Well, it’s more than 3 years later. I would have returned the lease by now and would be in the market to buy a new car. What plugins would I look at buying?

  • Hyundai Sonata Plugin is 27 miles on battery, then 39 mpg on gas
  • Kia Optima Plugin also goes 27 miles on battery.
  • Volvo XC90 Plugin also goes 27 miles on battery, and 30 miles per gallon on gas.
  • Toyota Prius Plugin goes 25 miles on battery, then 43 mpg on gas.
  • Ford Fusion plugin goes 22 miles on battery, then 42 mpg on gas.
  • Ford Cmax Energi goes 20 miles on battery then 38 mpg on gas.
  • BMW i3 REx goes 83 miles on battery then 35 mpg on gas.
  • Chevy Volt goes 53 miles on battery then 42 mpg on gas.

Well. Uh, so my 4-year old car still does better on battery range than most new plugin hybrids on the market in 2017. Except for the newer version of the Volt, and the BMW i3. I took an i3 for a test-drive when it first came out because I thought that maybe it would make me feel sorry for having bought instead of leasing. Turns out… no.
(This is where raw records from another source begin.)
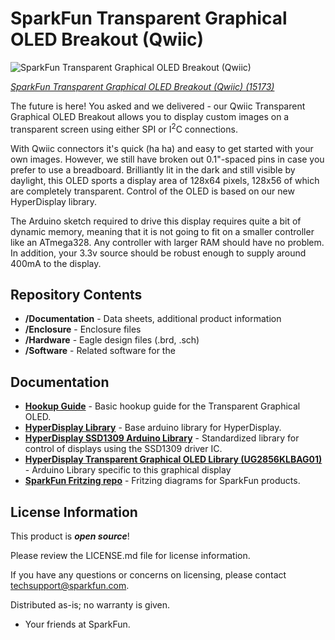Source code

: SparkFun Transparent Graphical OLED Breakout (Qwiic)
========================================

![SparkFun Transparent Graphical OLED Breakout (Qwiic)](https://cdn.sparkfun.com/assets/parts/1/3/5/8/8/15173-SparkFun_Transparent_Graphical_OLED_Breakout__Qwiic_-01a.jpg)

[*SparkFun Transparent Graphical OLED Breakout (Qwiic) (15173)*](https://www.sparkfun.com/products/15173)

The future is here! You asked and we delivered - our Qwiic Transparent Graphical OLED Breakout allows you to display custom images on a transparent screen using either SPI or I<sup>2</sup>C connections. 

With Qwiic connectors it's quick (ha ha) and easy to get started with your own images. However, we still have broken out 0.1"-spaced pins in case you prefer to use a breadboard. Brilliantly lit in the dark and still visible by daylight, this OLED sports a display area of 128x64 pixels, 128x56 of which are completely transparent. Control of the OLED is based on our new HyperDisplay library. 

The Arduino sketch required to drive this display requires quite a bit of dynamic memory, meaning that it is not going to fit on a smaller controller like an ATmega328. Any controller with larger RAM should have no problem. In addition, your 3.3v source should be robust enough to supply around 400mA to the display.

Repository Contents
-------------------

* **/Documentation** - Data sheets, additional product information
* **/Enclosure** - Enclosure files 
* **/Hardware** - Eagle design files (.brd, .sch)
* **/Software** - Related software for the <PRODUCT NAME>

Documentation
--------------
* **[Hookup Guide](https://learn.sparkfun.com/tutorials/transparent-graphical-oled-breakout-hookup-guide)** - Basic hookup guide for the Transparent Graphical OLED.
* **[HyperDisplay Library](https://github.com/sparkfun/SparkFun_HyperDisplay)** - Base arduino library for HyperDisplay.
* **[HyperDisplay SSD1309 Arduino Library](https://github.com/sparkfun/HyperDisplay_SSD1309_ArduinoLibrary)** - Standardized library for control of displays using the SSD1309 driver IC.
* **[HyperDisplay Transparent Graphical OLED Library (UG2856KLBAG01)](https://github.com/sparkfun/HyperDisplay_UG2856KLBAG01_ArduinoLibrary)** - Arduino Library specific to this graphical display
* **[SparkFun Fritzing repo](https://github.com/sparkfun/Fritzing_Parts)** - Fritzing diagrams for SparkFun products. 


License Information
-------------------

This product is _**open source**_! 

Please review the LICENSE.md file for license information. 

If you have any questions or concerns on licensing, please contact techsupport@sparkfun.com.

Distributed as-is; no warranty is given.

- Your friends at SparkFun.

_<COLLABORATION CREDIT>_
I think the i3 looks cool, drives ok, and has impressive EV range. It also had a terrible gas range because its tank was tiny, and has some complaints about its ability to drive up mountains on gas. One of my use-cases is driving up to Tahoe, which is 8,000 feet of climb often in snow. So, while the new Volts and the i3 look appealing, they’re nothing that makes me look at my car and think “aww, I want to sell it and get these fancy new ones”.

It’s good thing I don’t want to sell it because the depreciation on plugin cars is painful. Truth be told, my Volt’s list price was $40,000, and I paid $22,000 after end-of-model-year discounts, plus state and federal government incentives, and haggling the dealer until he threw me out of his office (twice!). Today, Kelly Blue Book lists it at $9,000. Ouch. Even if you look at depreciation from purchase price, then it’s 40% of what I paid for it. Not a good percentage. Other EV and Plugin owners feel the same way. This trend will continue with electric cars and with plugins for the foreseeable future. So today, if I bought an i3 or a new Volt then I would be looking at the same depreciation problem. New Volts are $33,000, new i3’s are $42,000. 4 years from now they will also be valued at $9,000 or less.

So, the dealer was right. The lease would be a better deal than the depreciation of the car, and the technology on the Volt did advance. The dealer was wrong in that the whole market didn’t move that fast, in fact my 4 year old car is still competitive with most other plugins being sold today.  So, in the end, it may have been marginally better to have leased.